The house-and-garden deal raised questions about whether Mr Rezko, a property developer and fast-food restauranteur, made it possible for the Obamas to purchase a mansion they could otherwise not afford.

Mrs Rezko paid the asking price for the garden but the Obamas bought the house for $1.65 million, - $300,000 less than the asking price. The sellers deny they offered the Obamas a discount on the house because the garden had fetched full price from Mrs Rezko.

Mr Rezko has since been indicted for allegedly scheming to pressure companies seeking business with the state of Illinois for kickbacks and contributions to the governor Rod Blagojevich's campaign. He goes on trial on March 3.

A prosecution document filed last month alleged that a "political candidate" - identified by the Chicago Sun-Times as Mr Obama - received a $10,000 campaign contribution from what is said to be a $250,000 kickback in the corruption case. That means Mr Obama's name could figure in Mr Rezko's trial, although he is not accused of any wrongdoing.

Mr Obama insists he never used his office to do favours for Mr Rezko but admits that, as an Illinois state senator, he once wrote letters to housing officials urging them to provide money in support of a proposed apartment building for elderly people which Mr Rezko wanted to build.

Mr Obama has publicly sought to atone for his closeness to Mr Rezko, paying $150,000 to charity to distance himself from a man accused of political corruption.

The spotlight fell on Mr Rezko's ties to Mr Auchi last month when the Chicago businessman was thrown in jail for violating his bail terms by failing to declare a different $3.5 million loan from the British billionaire, made in April 2007. Prosecutors feared Mr Rezko, who travels widely in the Middle East, might flee to a country without an extradition treaty such as his birthplace of Syria.

Mr Auchi was convicted of corruption, given a suspended sentence and fined £1.4 million in France in 2003 for his part in the Elf affair, described as the biggest political and corporate scandal in post-war Europe. He, in a statement from his media lawyers, claims he is appealing against the sentence.

Mr Auchi founded his Luxembourg-based General Mediterranean Holding (GMH) in 1979, a year before he left Iraq. He says that he did business with his native country when it was considered a friend of the West but ceased to trade with the late Saddam Hussein's regime once sanctions were imposed after the invasion of Kuwait.

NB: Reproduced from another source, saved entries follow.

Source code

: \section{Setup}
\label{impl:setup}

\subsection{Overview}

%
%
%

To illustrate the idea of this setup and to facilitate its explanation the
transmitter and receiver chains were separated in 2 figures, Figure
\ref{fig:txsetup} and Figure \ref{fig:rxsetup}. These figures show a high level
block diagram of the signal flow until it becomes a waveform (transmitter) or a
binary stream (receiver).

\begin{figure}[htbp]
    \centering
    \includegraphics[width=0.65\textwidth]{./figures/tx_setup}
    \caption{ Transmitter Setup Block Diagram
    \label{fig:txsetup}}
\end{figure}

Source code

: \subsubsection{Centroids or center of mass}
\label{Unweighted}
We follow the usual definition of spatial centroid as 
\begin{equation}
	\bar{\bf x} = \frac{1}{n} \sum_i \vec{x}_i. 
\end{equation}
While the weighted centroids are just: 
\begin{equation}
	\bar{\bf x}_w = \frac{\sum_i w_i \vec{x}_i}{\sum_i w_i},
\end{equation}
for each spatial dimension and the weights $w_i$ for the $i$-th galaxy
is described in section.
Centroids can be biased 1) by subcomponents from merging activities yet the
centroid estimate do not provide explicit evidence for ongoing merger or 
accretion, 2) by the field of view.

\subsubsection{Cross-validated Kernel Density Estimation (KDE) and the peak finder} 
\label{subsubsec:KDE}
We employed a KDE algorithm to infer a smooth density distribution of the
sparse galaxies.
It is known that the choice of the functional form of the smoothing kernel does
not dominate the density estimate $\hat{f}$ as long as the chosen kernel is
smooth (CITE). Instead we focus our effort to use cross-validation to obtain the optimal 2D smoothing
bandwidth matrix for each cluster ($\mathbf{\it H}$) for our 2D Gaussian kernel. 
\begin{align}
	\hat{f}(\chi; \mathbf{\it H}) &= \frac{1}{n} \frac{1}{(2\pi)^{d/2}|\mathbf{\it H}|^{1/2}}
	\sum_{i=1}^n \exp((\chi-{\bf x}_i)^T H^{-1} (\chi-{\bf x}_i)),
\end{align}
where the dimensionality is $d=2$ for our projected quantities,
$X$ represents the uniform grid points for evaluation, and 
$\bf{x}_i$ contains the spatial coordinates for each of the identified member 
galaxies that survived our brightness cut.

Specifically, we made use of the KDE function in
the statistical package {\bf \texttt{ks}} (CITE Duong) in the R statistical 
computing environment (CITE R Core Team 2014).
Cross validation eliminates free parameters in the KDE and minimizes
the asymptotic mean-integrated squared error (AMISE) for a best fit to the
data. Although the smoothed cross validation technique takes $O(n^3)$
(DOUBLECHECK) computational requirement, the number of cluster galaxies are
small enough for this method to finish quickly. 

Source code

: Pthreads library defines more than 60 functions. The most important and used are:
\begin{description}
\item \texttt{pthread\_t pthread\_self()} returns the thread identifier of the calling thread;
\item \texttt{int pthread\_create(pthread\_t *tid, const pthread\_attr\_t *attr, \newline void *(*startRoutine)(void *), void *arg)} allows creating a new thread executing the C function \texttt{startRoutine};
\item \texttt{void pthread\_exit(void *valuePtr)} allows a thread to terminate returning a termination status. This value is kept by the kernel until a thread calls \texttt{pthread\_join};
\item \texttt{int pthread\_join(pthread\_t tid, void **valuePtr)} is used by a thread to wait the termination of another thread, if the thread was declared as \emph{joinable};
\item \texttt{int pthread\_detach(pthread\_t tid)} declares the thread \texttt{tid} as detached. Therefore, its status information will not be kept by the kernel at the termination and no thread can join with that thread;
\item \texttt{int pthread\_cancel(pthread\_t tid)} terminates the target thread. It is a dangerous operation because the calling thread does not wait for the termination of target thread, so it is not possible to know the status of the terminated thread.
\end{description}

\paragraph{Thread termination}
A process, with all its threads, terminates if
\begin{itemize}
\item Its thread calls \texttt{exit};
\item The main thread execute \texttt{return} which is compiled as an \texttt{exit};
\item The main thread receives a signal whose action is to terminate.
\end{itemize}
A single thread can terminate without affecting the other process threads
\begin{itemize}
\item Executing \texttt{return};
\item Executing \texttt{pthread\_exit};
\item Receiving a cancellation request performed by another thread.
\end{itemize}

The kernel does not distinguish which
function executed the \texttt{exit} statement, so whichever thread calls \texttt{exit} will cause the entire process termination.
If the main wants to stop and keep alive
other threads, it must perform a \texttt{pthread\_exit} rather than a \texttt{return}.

Mr Rezko has told a court that Mr Auchi is a "close friend." Mr Auchi's lawyer told The Times: "It is untrue that my client and Mr Rezko are 'close friends'. Mr Auchi first met Mr Rezko after the 2003 Iraq war and they have a business relationship."

Mr Rezko and Mr Auchi have been partners in a pizzeria business in the Mid-West and a major 62-acre land development in Riverside Park in Chicago.

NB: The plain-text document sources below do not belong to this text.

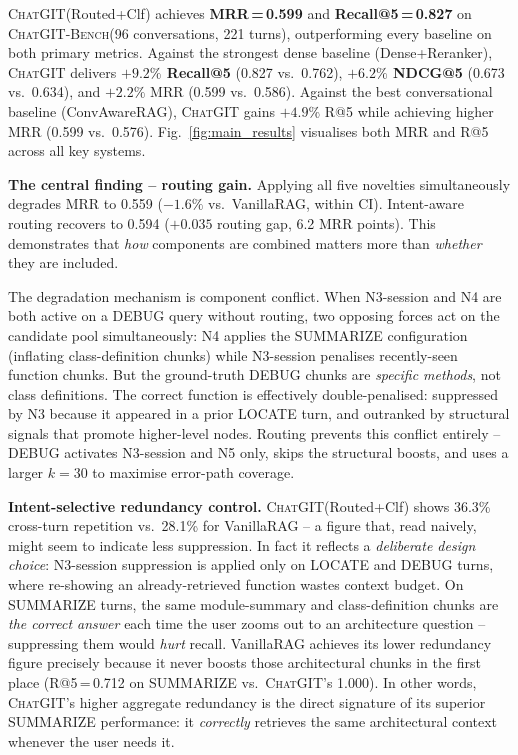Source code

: \documentclass[conference]{IEEEtran}
\newcommand{\chatgit}{\textsc{ChatGIT}\xspace}
\newcommand{\conv}{\textsc{ChatGIT-Bench}\xspace}
\begin{document}
\chatgit (Routed+Clf) achieves \textbf{MRR\,=\,0.599} and
\textbf{Recall@5\,=\,0.827} on \conv (96 conversations, 221 turns),
outperforming every baseline on both primary metrics. Against the strongest
dense baseline (Dense+Reranker), \chatgit delivers \textbf{$+9.2\%$
Recall@5} (0.827 vs.\ 0.762), \textbf{$+6.2\%$ NDCG@5} (0.673 vs.\ 0.634),
and $+2.2\%$ MRR (0.599 vs.\ 0.586). Against the best conversational
baseline (ConvAwareRAG), \chatgit gains $+4.9\%$ R@5 while achieving
higher MRR (0.599 vs.\ 0.576). Fig.~\ref{fig:main_results}
visualises both MRR and R@5 across all key systems.

\textbf{The central finding -- routing gain.} Applying all five novelties
simultaneously degrades MRR to 0.559 ($-1.6\%$ vs.\ VanillaRAG, within
CI). Intent-aware routing recovers to 0.594 ($+0.035$ routing gap,
6.2 MRR points). This demonstrates that \emph{how} components are
combined matters more than \emph{whether} they are included.

The degradation mechanism is component conflict. When N3-session and N4
are both active on a DEBUG query without routing, two opposing forces act
on the candidate pool simultaneously: N4 applies the SUMMARIZE
configuration (inflating class-definition chunks) while N3-session
penalises recently-seen function chunks. But the ground-truth DEBUG
chunks are \emph{specific methods}, not class definitions. The correct
function is effectively double-penalised: suppressed by N3 because it
appeared in a prior LOCATE turn, and outranked by structural signals that
promote higher-level nodes. Routing prevents this conflict entirely --
DEBUG activates N3-session and N5 only, skips the structural boosts, and
uses a larger $k{=}30$ to maximise error-path coverage.

\textbf{Intent-selective redundancy control.}
\chatgit (Routed+Clf) shows 36.3\% cross-turn repetition vs.\ 28.1\% for
VanillaRAG -- a figure that, read naively, might seem to indicate less
suppression. In fact it reflects a \emph{deliberate design choice}: N3-session
suppression is applied only on LOCATE and DEBUG turns, where re-showing an
already-retrieved function wastes context budget. On SUMMARIZE turns, the
same module-summary and class-definition chunks are \emph{the correct answer}
each time the user zooms out to an architecture question -- suppressing
them would \emph{hurt} recall. VanillaRAG achieves its lower redundancy
figure precisely because it never boosts those architectural chunks in the
first place (R@5\,=\,0.712 on SUMMARIZE vs.\ \chatgit's 1.000). In other
words, \chatgit's higher aggregate redundancy is the direct signature of
its superior SUMMARIZE performance: it \emph{correctly} retrieves the
same architectural context whenever the user needs it.
\end{document}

According to court documents, Mr Rezko's lawyer said his client had "longstanding indebtedness" to Mr Auchi's GMH. By June 2007 he owed it $27.9 million.

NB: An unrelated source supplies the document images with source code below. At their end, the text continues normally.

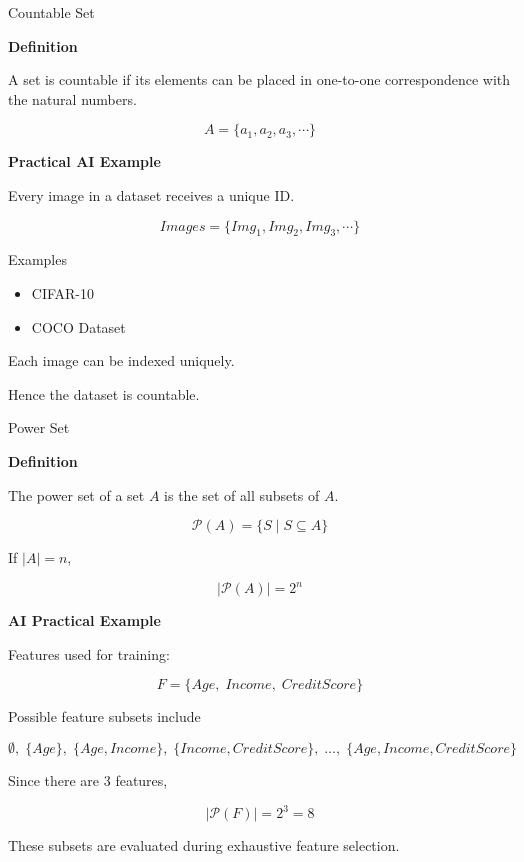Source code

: \documentclass[aspectratio=169]{beamer}
\begin{document}
\begin{frame}{Countable Set}

\textbf{Definition}

A set is countable if its elements can be placed in one-to-one correspondence with the natural numbers.

\vspace{0.3cm}

\[
A=\{a_1,a_2,a_3,\cdots\}
\]

\vspace{0.4cm}

\textbf{Practical AI Example}

Every image in a dataset receives a unique ID.

\[
Images=
\{
Img_1,
Img_2,
Img_3,
\cdots
\}
\]

Examples

\begin{itemize}
\item CIFAR-10
\item COCO Dataset
\end{itemize}

Each image can be indexed uniquely.

Hence the dataset is countable.

\end{frame}

\begin{frame}{Power Set}

\textbf{Definition}

The power set of a set \(A\) is the set of all subsets of \(A\).

\[
\mathcal{P}(A)=\{S\mid S\subseteq A\}
\]

If \(|A|=n\),

\[
|\mathcal{P}(A)|=2^n
\]

\vspace{0.3cm}

\textbf{AI Practical Example}

Features used for training:

\[
F=\{Age,\;Income,\;CreditScore\}
\]

Possible feature subsets include

\[
\emptyset,\;
\{Age\},\;
\{Age,Income\},\;
\{Income,CreditScore\},\;
\ldots,\;
\{Age,Income,CreditScore\}
\]

Since there are 3 features,

\[
|\mathcal{P}(F)|=2^3=8
\]

These subsets are evaluated during exhaustive feature selection.

\end{frame}
\end{document}
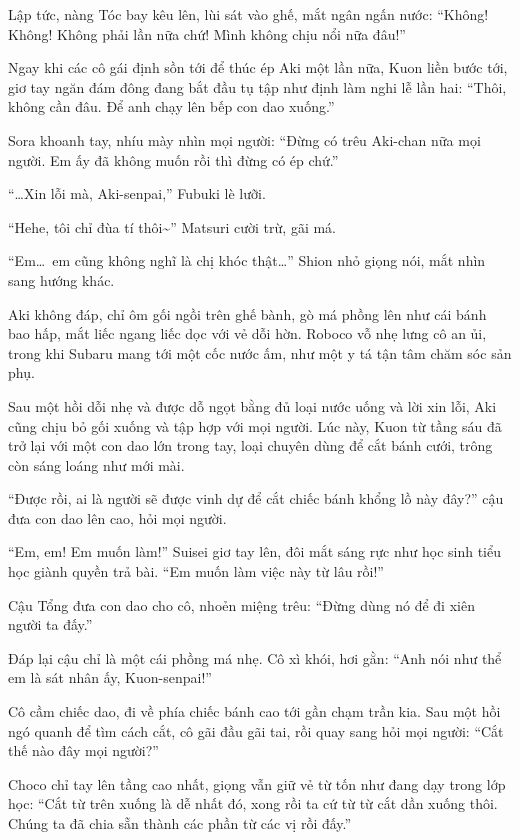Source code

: \documentclass[../main.tex]{subfiles}
\begin{document}
Lập tức, nàng Tóc bay kêu lên, lùi sát vào ghế, mắt ngân ngấn nước: ``Không! Không! Không phải lần nữa chứ! Mình không chịu nổi nữa đâu!''

Ngay khi các cô gái định sồn tới để thúc ép Aki một lần nữa, Kuon liền bước tới, giơ tay ngăn đám đông đang bắt đầu tụ tập như định làm nghi lễ lần hai: ``Thôi, không cần đâu. Để anh chạy lên bếp con dao xuống.''

Sora khoanh tay, nhíu mày nhìn mọi người: ``Đừng có trêu Aki-chan nữa mọi người. Em ấy đã không muốn rồi thì đừng có ép chứ.''

``\dots Xin lỗi mà, Aki-senpai,'' Fubuki lè lưỡi.

``Hehe, tôi chỉ đùa tí thôi\~{}'' Matsuri cười trừ, gãi má.

``Em\dots\ em cũng không nghĩ là chị khóc thật\dots'' Shion nhỏ giọng nói, mắt nhìn sang hướng khác.

Aki không đáp, chỉ ôm gối ngồi trên ghế bành, gò má phồng lên như cái bánh bao hấp, mắt liếc ngang liếc dọc với vẻ dỗi hờn. Roboco vỗ nhẹ lưng cô an ủi, trong khi Subaru mang tới một cốc nước ấm, như một y tá tận tâm chăm sóc sản phụ.

\ct

Sau một hồi dỗi nhẹ và được dỗ ngọt bằng đủ loại nước uống và lời xin lỗi, Aki cũng chịu bỏ gối xuống và tập hợp với mọi người. Lúc này, Kuon từ tầng sáu đã trở lại với một con dao lớn trong tay, loại chuyên dùng để cắt bánh cưới, trông còn sáng loáng như mới mài.

``Được rồi, ai là người sẽ được vinh dự để cắt chiếc bánh khổng lồ này đây?'' cậu đưa con dao lên cao, hỏi mọi người.

``Em, em! Em muốn làm!'' Suisei giơ tay lên, đôi mắt sáng rực như học sinh tiểu học giành quyền trả bài. ``Em muốn làm việc này từ lâu rồi!''

Cậu Tổng đưa con dao cho cô, nhoẻn miệng trêu: ``Đừng dùng nó để đi xiên người ta đấy.''

Đáp lại cậu chỉ là một cái phồng má nhẹ. Cô xì khói, hơi gằn: ``Anh nói như thể em là sát nhân ấy, Kuon-senpai!''

Cô cầm chiếc dao, đi về phía chiếc bánh cao tới gần chạm trần kia. Sau một hồi ngó quanh để tìm cách cắt, cô gãi đầu gãi tai, rồi quay sang hỏi mọi người: ``Cắt thế nào đây mọi người?''

Choco chỉ tay lên tầng cao nhất, giọng vẫn giữ vẻ từ tốn như đang dạy trong lớp học: ``Cắt từ trên xuống là dễ nhất đó, xong rồi ta cứ từ từ cắt dần xuống thôi. Chúng ta đã chia sẵn thành các phần từ các vị rồi đấy.''
\end{document}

Under a Loan Forgiveness Agreement described in court, Mr Auchi lent Mr Rezko $3.5 million in April 2005 and $11 million in September 2005, as well as the $3.5 million transferred in April 2007.

That agreement provided for the outstanding loans to be "forgiven" in return for a stake in the 62-acre Riverside Park development.

A posting last week on a GMH-owned website, middle-east-online.com, portrayed Mr Auchi as a Middle Eastern "Donald Trump" with a global business construction empire.

Mr Auchi visited the United States in 2004. Pictures show him meeting Emil Jones, the president of the Illinois state senate, an ally of Mr Obama, a former state senator.

Both Mr Auchi and Mr Obama say they have no memory of meeting each other. But, according to a source, the two may have had a brief encounter at the Four Seasons Hotel in Chicago where Mr Auchi’s visit was being honoured with a dinner attended by the Governor when Mr Obama, coincidentally in the hotel, dropped in.

An aide to Mr Obama said he did attend an event at the Four Seasons at which Mr Rezko was present but does not remember meeting Mr Auchi. "He shook a lot of hands and met a lot of people," the aide said. "We do not remember individual people."

Prosecutors say that, after Mr Auchi was unable to enter the United States in 2005, Mr Rezko approached the US State Department to get him a visa and apparently asked "certain Illinois government officials to do the same." Mr Obama denies he was approached. Mr Auchi's lawyer has emphasised to The Times that it would be entirely false to imply that money had been lent by GMH to Mr Rezko in return for Mr Rezko seeking to assist Mr Auchi to obtain a visa. The two men's relationship, the lawyer stressed, was a busines s one.

Mr Auchi's lawyer said the purpose of the Fintrade Services loan was to "assist the financial position" of a pizzeria company called AR Pizza, in which GMH held a shareholding. He said the loan had since been repaid in the form of a greater stake in the Chicago 62-acre land project.

AR Pizza has since become a defendant in a civil lawsuit by the Papa John's pizzeria chain, which alleges that it continued to operate a string of former Papa John's franchises under the name "Papa Tony's" without permission.

Mr Auchi's lawyer said: "My client played no part in the management and/or day to day running of AR Pizza, the GMH Group being an entirely passive investor in the company. Further, there was no need as a mimimum return on the investment was guaranteed. As to the court proceedings, my client is not a party to these. He denies any wrongdoing in relation to his involvement in AR Pizza."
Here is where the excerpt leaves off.